#### Work task
Within the lines below, find those that hold the string "является" and copy each one.

Dataset records
━━━━━━━━

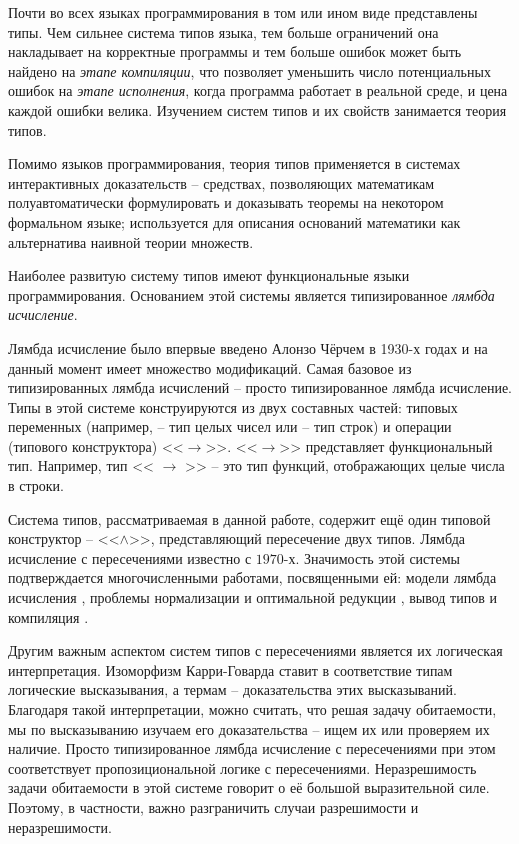 \documentclass[../main.tex]{subfiles}
\begin{document}
 \label{sec:introduction}

Почти во всех языках программирования в том или ином виде представлены типы. Чем сильнее система типов языка, тем больше ограничений она накладывает на корректные программы и тем больше ошибок может быть найдено на {\it этапе компиляции}, что позволяет уменьшить число потенциальных ошибок на {\it этапе исполнения}, когда программа работает в реальной среде, и цена каждой ошибки велика. Изучением систем типов и их свойств занимается теория типов. 

Помимо языков программирования, теория типов применяется в системах интерактивных доказательств -- средствах, позволяющих математикам полуавтоматически формулировать и доказывать теоремы на некотором формальном языке; используется для описания оснований математики как альтернатива наивной теории множеств.

\emptyline

Наиболее развитую систему типов имеют функциональные языки программирования. Основанием этой системы является типизированное {\it лямбда исчисление}.

Лямбда исчисление было впервые введено Алонзо Чёрчем в 1930-х годах и на данный момент имеет множество модификаций. Самая базовое из типизированных лямбда исчислений -- просто типизированное лямбда исчисление. Типы в этой системе конструируются из двух составных частей: типовых переменных (например,  -- тип целых чисел или  -- тип строк) и операции (типового конструктора) <<$\to$>>. <<$\to$>> представляет функциональный тип. Например, тип << $\to$ >> -- это тип функций, отображающих целые числа в строки. 

Система типов, рассматриваемая в данной работе, содержит ещё один типовой конструктор -- <<$\wedge$>>, представляющий пересечение двух типов. Лямбда исчисление с пересечениями известно с $1970$-х. Значимость этой системы подтверждается многочисленными работами, посвященными ей: модели лямбда исчисления \cite{alessi_2006, coppo_1980}, проблемы нормализации и оптимальной редукции \cite{neergaard_2004, pottinger_1980}, вывод типов и компиляция \cite{kfoury_2004, wells_2002}.

Другим важным аспектом систем типов с пересечениями является их логическая интерпретация. Изоморфизм Карри-Говарда ставит в соответствие типам логические высказывания, а термам -- доказательства этих высказываний. 
Благодаря такой интерпретации, можно считать, что решая задачу обитаемости, мы по высказыванию изучаем его доказательства -- ищем их или проверяем их наличие.
Просто типизированное лямбда исчисление с пересечениями при этом соответствует пропозициональной логике с пересечениями. Неразрешимость задачи обитаемости в этой системе \cite{urzyczyn_1999} говорит о её большой выразительной силе. Поэтому, в частности, важно разграничить случаи разрешимости и неразрешимости. 
\end{document}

━━━━━━━━

#### Answer box
Наиболее развитую систему типов имеют функциональные языки программирования. Основанием этой системы является типизированное {\it лямбда исчисление}.
Другим важным аспектом систем типов с пересечениями является их логическая интерпретация. Изоморфизм Карри-Говарда ставит в соответствие типам логические высказывания, а термам -- доказательства этих высказываний. 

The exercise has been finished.